To the civilians who have died by American-made weapons, sometimes by American hands and sometimes by those with whom the American government is willing to do business for profit: words cannot express my sorrow for the fear, pain, and devastation you experienced. Words cannot comfort your surviving family members, who may be displaced from their homes or refugees. Nevertheless, I am sorry. And I will do what I can to speak out so that drones no longer fill your skies and guns no longer flood your streets. I will advocate for policies that promote peace and decry those that disguise profit motives behind a veneer of humanitarianism. I will seek out and listen to voices of peace from your communities and amplify them.

To enemy soldiers killed in battle: Our government and our media will proclaim your deaths to be victories. But the faith that many members of our government and our media profess – the faith I also claim – instructs us to love you. You were made in the image of Love.

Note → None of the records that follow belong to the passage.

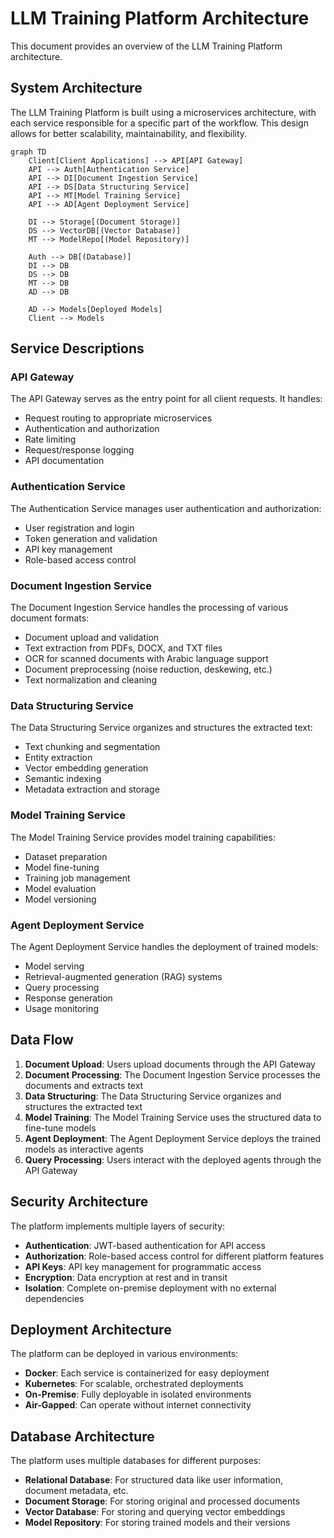 # LLM Training Platform Architecture

This document provides an overview of the LLM Training Platform architecture.

## System Architecture

The LLM Training Platform is built using a microservices architecture, with each service responsible for a specific part of the workflow. This design allows for better scalability, maintainability, and flexibility.

```mermaid
graph TD
    Client[Client Applications] --> API[API Gateway]
    API --> Auth[Authentication Service]
    API --> DI[Document Ingestion Service]
    API --> DS[Data Structuring Service]
    API --> MT[Model Training Service]
    API --> AD[Agent Deployment Service]
    
    DI --> Storage[(Document Storage)]
    DS --> VectorDB[(Vector Database)]
    MT --> ModelRepo[(Model Repository)]
    
    Auth --> DB[(Database)]
    DI --> DB
    DS --> DB
    MT --> DB
    AD --> DB
    
    AD --> Models[Deployed Models]
    Client --> Models
```

## Service Descriptions

### API Gateway

The API Gateway serves as the entry point for all client requests. It handles:

- Request routing to appropriate microservices
- Authentication and authorization
- Rate limiting
- Request/response logging
- API documentation

### Authentication Service

The Authentication Service manages user authentication and authorization:

- User registration and login
- Token generation and validation
- API key management
- Role-based access control

### Document Ingestion Service

The Document Ingestion Service handles the processing of various document formats:

- Document upload and validation
- Text extraction from PDFs, DOCX, and TXT files
- OCR for scanned documents with Arabic language support
- Document preprocessing (noise reduction, deskewing, etc.)
- Text normalization and cleaning

### Data Structuring Service

The Data Structuring Service organizes and structures the extracted text:

- Text chunking and segmentation
- Entity extraction
- Vector embedding generation
- Semantic indexing
- Metadata extraction and storage

### Model Training Service

The Model Training Service provides model training capabilities:

- Dataset preparation
- Model fine-tuning
- Training job management
- Model evaluation
- Model versioning

### Agent Deployment Service

The Agent Deployment Service handles the deployment of trained models:

- Model serving
- Retrieval-augmented generation (RAG) systems
- Query processing
- Response generation
- Usage monitoring

## Data Flow

1. **Document Upload**: Users upload documents through the API Gateway
2. **Document Processing**: The Document Ingestion Service processes the documents and extracts text
3. **Data Structuring**: The Data Structuring Service organizes and structures the extracted text
4. **Model Training**: The Model Training Service uses the structured data to fine-tune models
5. **Agent Deployment**: The Agent Deployment Service deploys the trained models as interactive agents
6. **Query Processing**: Users interact with the deployed agents through the API Gateway

## Security Architecture

The platform implements multiple layers of security:

- **Authentication**: JWT-based authentication for API access
- **Authorization**: Role-based access control for different platform features
- **API Keys**: API key management for programmatic access
- **Encryption**: Data encryption at rest and in transit
- **Isolation**: Complete on-premise deployment with no external dependencies

## Deployment Architecture

The platform can be deployed in various environments:

- **Docker**: Each service is containerized for easy deployment
- **Kubernetes**: For scalable, orchestrated deployments
- **On-Premise**: Fully deployable in isolated environments
- **Air-Gapped**: Can operate without internet connectivity

## Database Architecture

The platform uses multiple databases for different purposes:

- **Relational Database**: For structured data like user information, document metadata, etc.
- **Document Storage**: For storing original and processed documents
- **Vector Database**: For storing and querying vector embeddings
- **Model Repository**: For storing trained models and their versions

If you died believing that God ordained for you to kill American soldiers, or even American civilians, you bought into the same lie that we tell ourselves when our soldiers march to kill you and dismiss the deaths of your families – defenseless children, women and men – as “collateral damage.” If you died because you took up arms to survive in a land torn apart by American weapons, then your death is a testimony to the failure, not success, of militarism. I will spend my life striving to spread the message that we cannot call your violence evil and our own heroism. Our hands are as red with the blood of children of God as yours (the term “innocent” is meaningless, as we are all created for life and love and all of our cultures contribute to the violence that saturates our world.)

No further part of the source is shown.